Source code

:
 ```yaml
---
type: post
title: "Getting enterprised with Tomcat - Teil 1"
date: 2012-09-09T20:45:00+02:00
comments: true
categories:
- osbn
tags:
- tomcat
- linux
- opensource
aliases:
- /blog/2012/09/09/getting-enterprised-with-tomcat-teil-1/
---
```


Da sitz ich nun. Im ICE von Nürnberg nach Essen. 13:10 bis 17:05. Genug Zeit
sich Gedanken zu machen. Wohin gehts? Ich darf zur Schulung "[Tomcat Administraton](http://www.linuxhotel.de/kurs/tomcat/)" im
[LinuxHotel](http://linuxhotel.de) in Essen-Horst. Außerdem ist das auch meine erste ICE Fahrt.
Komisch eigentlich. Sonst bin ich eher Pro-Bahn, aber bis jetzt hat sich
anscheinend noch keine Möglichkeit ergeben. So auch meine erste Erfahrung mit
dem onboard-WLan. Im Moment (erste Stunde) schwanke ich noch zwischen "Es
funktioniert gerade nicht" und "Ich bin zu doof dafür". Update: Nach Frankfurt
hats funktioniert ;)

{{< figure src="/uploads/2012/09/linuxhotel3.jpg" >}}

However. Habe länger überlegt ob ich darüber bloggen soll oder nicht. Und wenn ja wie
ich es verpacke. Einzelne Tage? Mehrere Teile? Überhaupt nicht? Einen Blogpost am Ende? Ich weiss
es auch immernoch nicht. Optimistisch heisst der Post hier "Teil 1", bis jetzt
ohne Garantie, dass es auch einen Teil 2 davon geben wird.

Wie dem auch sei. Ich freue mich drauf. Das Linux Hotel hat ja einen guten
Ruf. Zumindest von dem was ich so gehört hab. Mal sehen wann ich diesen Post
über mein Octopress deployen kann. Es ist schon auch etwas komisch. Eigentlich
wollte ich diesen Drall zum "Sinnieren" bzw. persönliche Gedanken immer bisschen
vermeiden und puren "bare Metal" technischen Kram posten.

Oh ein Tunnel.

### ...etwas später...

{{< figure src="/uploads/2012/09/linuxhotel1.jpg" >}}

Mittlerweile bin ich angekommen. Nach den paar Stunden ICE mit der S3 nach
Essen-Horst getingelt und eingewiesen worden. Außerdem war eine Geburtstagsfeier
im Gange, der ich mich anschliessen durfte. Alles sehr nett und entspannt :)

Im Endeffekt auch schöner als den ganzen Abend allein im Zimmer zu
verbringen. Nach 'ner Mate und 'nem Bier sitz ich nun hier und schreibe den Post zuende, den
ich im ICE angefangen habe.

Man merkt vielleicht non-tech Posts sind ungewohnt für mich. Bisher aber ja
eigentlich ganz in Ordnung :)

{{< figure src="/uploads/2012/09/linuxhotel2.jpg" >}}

§ About this task
Print the lines above from the one with "über mein Octopress" through the one with "Im Endeffekt auch", both included, exactly as written and nothing more.

§ Exercise solution
über mein Octopress deployen kann. Es ist schon auch etwas komisch. Eigentlich
wollte ich diesen Drall zum "Sinnieren" bzw. persönliche Gedanken immer bisschen
vermeiden und puren "bare Metal" technischen Kram posten.

Oh ein Tunnel.

### ...etwas später...

{{< figure src="/uploads/2012/09/linuxhotel1.jpg" >}}

Mittlerweile bin ich angekommen. Nach den paar Stunden ICE mit der S3 nach
Essen-Horst getingelt und eingewiesen worden. Außerdem war eine Geburtstagsfeier
im Gange, der ich mich anschliessen durfte. Alles sehr nett und entspannt :)

Im Endeffekt auch schöner als den ganzen Abend allein im Zimmer zu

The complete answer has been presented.